The idea behind the wayside horns is this: Rather than an approaching train sounding its horn from hundreds of feet away as it nears the city’s two at-grade crossings at Main and Dayton Streets, the wayside horns isolate the audible warning to the crossing area only. In theory, this ensures that the sound will be loud enough to get attention along the streets approaching the crossing, but will be less intrusive to those not directly in the path and cut down on auditory pollution.
Along with the wayside horns, there are visual signals that alert train operators that the wayside horn system in Edmonds is working properly. When the operators see those signals, they are not required to blow their horns. Instead, the new horns take over the legal requirement for an audible warning to pedestrians and traffic that a train is approaching, Williams said.

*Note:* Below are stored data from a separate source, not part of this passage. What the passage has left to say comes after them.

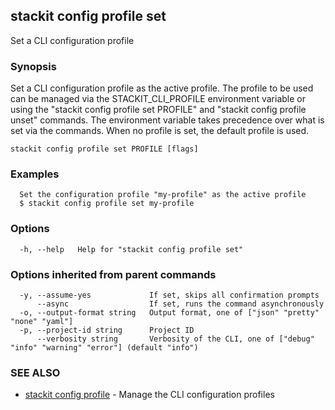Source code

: ## stackit config profile set

Set a CLI configuration profile

### Synopsis

Set a CLI configuration profile as the active profile.
The profile to be used can be managed via the STACKIT_CLI_PROFILE environment variable or using the "stackit config profile set PROFILE" and "stackit config profile unset" commands.
The environment variable takes precedence over what is set via the commands.
When no profile is set, the default profile is used.

```
stackit config profile set PROFILE [flags]
```

### Examples

```
  Set the configuration profile "my-profile" as the active profile
  $ stackit config profile set my-profile
```

### Options

```
  -h, --help   Help for "stackit config profile set"
```

### Options inherited from parent commands

```
  -y, --assume-yes             If set, skips all confirmation prompts
      --async                  If set, runs the command asynchronously
  -o, --output-format string   Output format, one of ["json" "pretty" "none" "yaml"]
  -p, --project-id string      Project ID
      --verbosity string       Verbosity of the CLI, one of ["debug" "info" "warning" "error"] (default "info")
```

### SEE ALSO

* [stackit config profile](./stackit_config_profile.md)	 - Manage the CLI configuration profiles

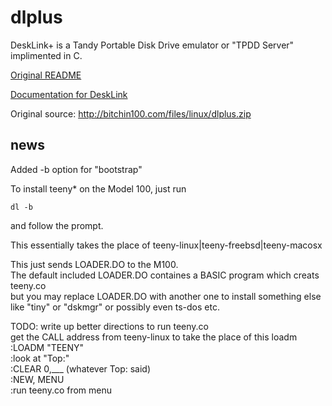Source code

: # dlplus
DeskLink+ is a Tandy Portable Disk Drive emulator or "TPDD Server" implimented in C.

[Original README](README.txt)

[Documentation for DeskLink](dl.do)

Original source: <http://bitchin100.com/files/linux/dlplus.zip>

## news
Added -b option for "bootstrap"

To install teeny* on the Model 100, just run
```
dl -b
```
and follow the prompt.

This essentially takes the place of teeny-linux|teeny-freebsd|teeny-macosx

This just sends LOADER.DO to the M100.  
The default included LOADER.DO containes a BASIC program which creats teeny.co  
but you may replace LOADER.DO with another one to install something else like "tiny" or "dskmgr" or possibly even ts-dos etc.

TODO: write up better directions to run teeny.co  
get the CALL address from teeny-linux to take the place of this loadm  
:LOADM "TEENY"  
:look at "Top:"  
:CLEAR 0,___   (whatever Top: said)  
:NEW, MENU  
:run teeny.co from menu  
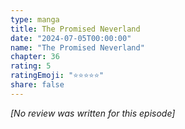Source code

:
 ```yaml
---
type: manga
title: The Promised Neverland
date: "2024-07-05T00:00:00"
name: "The Promised Neverland"
chapter: 36
rating: 5
ratingEmoji: "⭐️⭐️⭐️⭐️⭐️"
share: false
---
```


_[No review was written for this episode]_
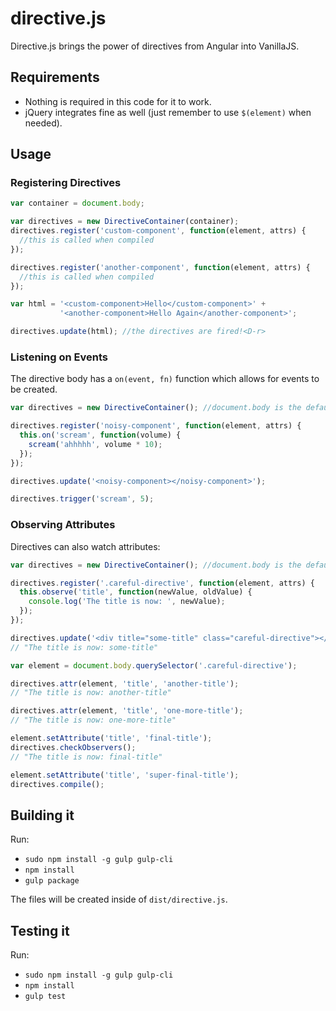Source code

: # directive.js

Directive.js brings the power of directives from Angular into VanillaJS.

## Requirements
- Nothing is required in this code for it to work.
- jQuery integrates fine as well (just remember to use `$(element)` when needed).

## Usage

### Registering Directives
```js
var container = document.body;

var directives = new DirectiveContainer(container);
directives.register('custom-component', function(element, attrs) {
  //this is called when compiled
});

directives.register('another-component', function(element, attrs) {
  //this is called when compiled
});

var html = '<custom-component>Hello</custom-component>' +
           '<another-component>Hello Again</another-component>';

directives.update(html); //the directives are fired!<D-r>
```

### Listening on Events

The directive body has a `on(event, fn)` function which allows for events
to be created.

```js
var directives = new DirectiveContainer(); //document.body is the default

directives.register('noisy-component', function(element, attrs) {
  this.on('scream', function(volume) {
    scream('ahhhhh', volume * 10);
  });
});

directives.update('<noisy-component></noisy-component>');

directives.trigger('scream', 5);
```

### Observing Attributes

Directives can also watch attributes:

```js
var directives = new DirectiveContainer(); //document.body is the default

directives.register('.careful-directive', function(element, attrs) {
  this.observe('title', function(newValue, oldValue) {
    console.log('The title is now: ', newValue);    
  });
});

directives.update('<div title="some-title" class="careful-directive"></div>');
// "The title is now: some-title"

var element = document.body.querySelector('.careful-directive');

directives.attr(element, 'title', 'another-title');
// "The title is now: another-title"

directives.attr(element, 'title', 'one-more-title');
// "The title is now: one-more-title"

element.setAttribute('title', 'final-title');
directives.checkObservers();
// "The title is now: final-title"

element.setAttribute('title', 'super-final-title');
directives.compile();
```

## Building it

Run:

- `sudo npm install -g gulp gulp-cli`
- `npm install`
- `gulp package`

The files will be created inside of `dist/directive.js`.

## Testing it

Run:

- `sudo npm install -g gulp gulp-cli`
- `npm install`
- `gulp test`
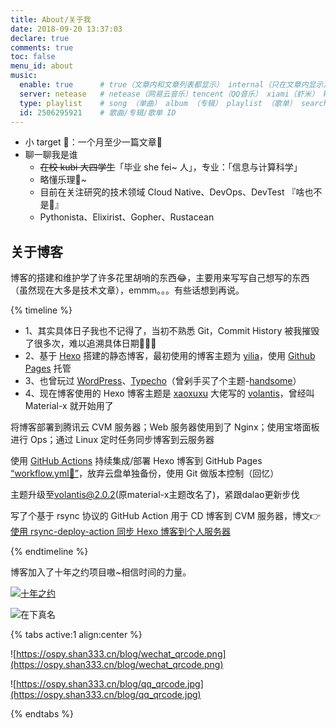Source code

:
 ```yaml
---
title: About/关于我
date: 2018-09-20 13:37:03
declare: true
comments: true
toc: false
menu_id: about
music:
  enable: true      # true（文章内和文章列表都显示） internal（只在文章内显示）
  server: netease   # netease（网易云音乐）tencent（QQ音乐） xiami（虾米） kugou（酷狗）
  type: playlist    # song （单曲） album （专辑） playlist （歌单） search （搜索）
  id: 2506295921    # 歌曲/专辑/歌单 ID
---
```


- 小 target 🚩：一个月至少一篇文章📌
- 聊一聊我是谁
  - ~~在校 kubi 大四学生~~「毕业 she fei~ 人」，专业：「信息与计算科学」
  - 略懂乐理🎹~
  - 目前在关注研究的技术领域 Cloud Native、DevOps、DevTest 『啥也不是🤨』
  - Pythonista、Elixirist、Gopher、Rustacean

## 关于博客

博客的搭建和维护学了许多花里胡哨的东西😂，主要用来写写自己想写的东西（虽然现在大多是技术文章），emmm。。。有些话想到再说。

{% timeline %}

<!-- node 2018-09-19 博客诞生 -->
- 1、其实具体日子我也不记得了，当初不熟悉 Git，Commit History 被我摧毁了很多次，难以追溯具体日期🤣🤦‍♂️
- 2、基于 [Hexo](https://hexo.io/zh-cn/docs/index.html) 搭建的静态博客，最初使用的博客主题为 [yilia](https://github.com/litten/hexo-theme-yilia)，使用 [Github Pages](https://help.github.com/cn#github-pages-basics) 托管
- 3、也曾玩过 [WordPress](https://wordpress.org/support/)、[Typecho](https://github.com/typecho/typecho)（曾剁手买了个主题-[handsome](https://www.ihewro.com/archives/489/)）
- 4、现在博客使用的 Hexo 博客主题是 [xaoxuxu](https://xaoxuu.com/blog/) 大佬写的 [volantis](https://github.com/volantis-x/hexo-theme-volantis/tree/4.3.1)，曾经叫 Material-x 就开始用了

<!-- node 2018-09-29 使用顶级域名 [shansan.top](https://shansan.top)，CNAME 解析到 GitHub Pages -->

<!-- node 2018-12-24 启用备用域名 [shan333.cn](https://shan333.cn) -->
将博客部署到腾讯云 CVM 服务器；Web 服务器使用到了 Nginx；使用宝塔面板进行 Ops；通过 Linux 定时任务同步博客到云服务器

<!-- node 2020-01-30 引入 GitHub Actions -->

使用 [GitHub Actions](https://github.com/features/actions) 持续集成/部署 Hexo 博客到 GitHub Pages [“workflow.yml🔗”](https://github.com/yeshan333/actions-for-hexo-blog/blob/main/.github/workflows/hexo-ci.yaml)，放弃云盘单独备份，使用 Git 做版本控制（回忆）


<!-- node 2020-03-11 Hexo 主题升级 -->
主题升级至[volantis@2.0.2](https://volantis.js.org/)(原material-x主题改名了)，紧跟dalao更新步伐

<!-- node 2020-04-29 volantis@2.0.2 -> volantis@2.6.5 -->

<!-- node 2021-01-18 云服务器博客同步引入 CI/CD -->
写了个基于 rsync 协议的 GitHub Action 用于 CD 博客到 CVM 服务器，博文👉[使用 rsync-deploy-action 同步 Hexo 博客到个人服务器](https://shan333.cn/2021/01/19/hexo-blog-synchronization-with-rsync/)

<!-- node 2021-03-10 volantis@2.6.5 -> volantis@4.3.1，hexo@4.0.0 -> hexo@5.4.0 -->

<!-- node 2021-06-25 切换评论系统 valine -> waline -->

<!-- node 2022-05-08 waline 升级 -->

<!-- node 2022-11-05 volantis -> v5.7.6 升级, 切换自建评论系统: [artalk](https://artalk.js.org/) -->

<!-- node 2024-02-06 hexo -> v7.0.0 升级 -->

<!-- node 2024-03-14 volantis -> v2.6.3 升级 v2.8.3，API 不兼容，吐了🤮~ -->

<!-- node 2024-07-23 volantis -> v2.8.3 升级 v2.8.7 -->

{% endtimeline %}

博客加入了十年之约项目嗷~相信时间的力量。

[![十年之约](https://img.foreverblog.cn/logo_en_default.png)](https://www.foreverblog.cn/about.html)

![在下真名](https://s2.ax1x.com/2019/07/02/ZJ7KAO.gif)


{% tabs active:1 align:center %}

<!-- tab 加个微信吧 -->

![https://ospy.shan333.cn/blog/wechat_qrcode.png](https://ospy.shan333.cn/blog/wechat_qrcode.png)

<!-- tab 加个QQ吧 -->

![https://ospy.shan333.cn/blog/qq_qrcode.jpg](https://ospy.shan333.cn/blog/qq_qrcode.jpg)

{% endtabs %}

However, the new system has experienced some glitches along the way. For starters, there was a delay on the part of BNSF in notifying train engineers about the change going through Edmonds — so for a few days both the wayside horns and the train whistles were going off at once.
While that problem has been mostly resolved, Williams said that train engineers may exercise their discretion and blow the train whistle anyway — in addition to the wayside horn — if they have a safety concern, such as the presence of a vehicle or a person on the tracks, that warrants the practice.
The other major issue still ongoing is the number of times the wayside horns emit a sound blast. In some cases, observers say, the horn can go off 15 or 20 times per train crossing. Williams said this happens most often with Amtrak or Sounder passenger trains, which alway stop at the Edmonds Train Station. “The two crossings are close together, and the train comfortably fits between them,” Williams explained, “but by the time it fits between them it triggers the wayside horn at both Dayton and Main at the same time.”
Each passenger train only stays at the Edmonds station for a few minutes, and the horns start up again — at both crossings — once the train begins moving. In contrast, with freight trains that are passing through, the horns may only blast a total of 8-10 times because the trains don’t stop, Williams said.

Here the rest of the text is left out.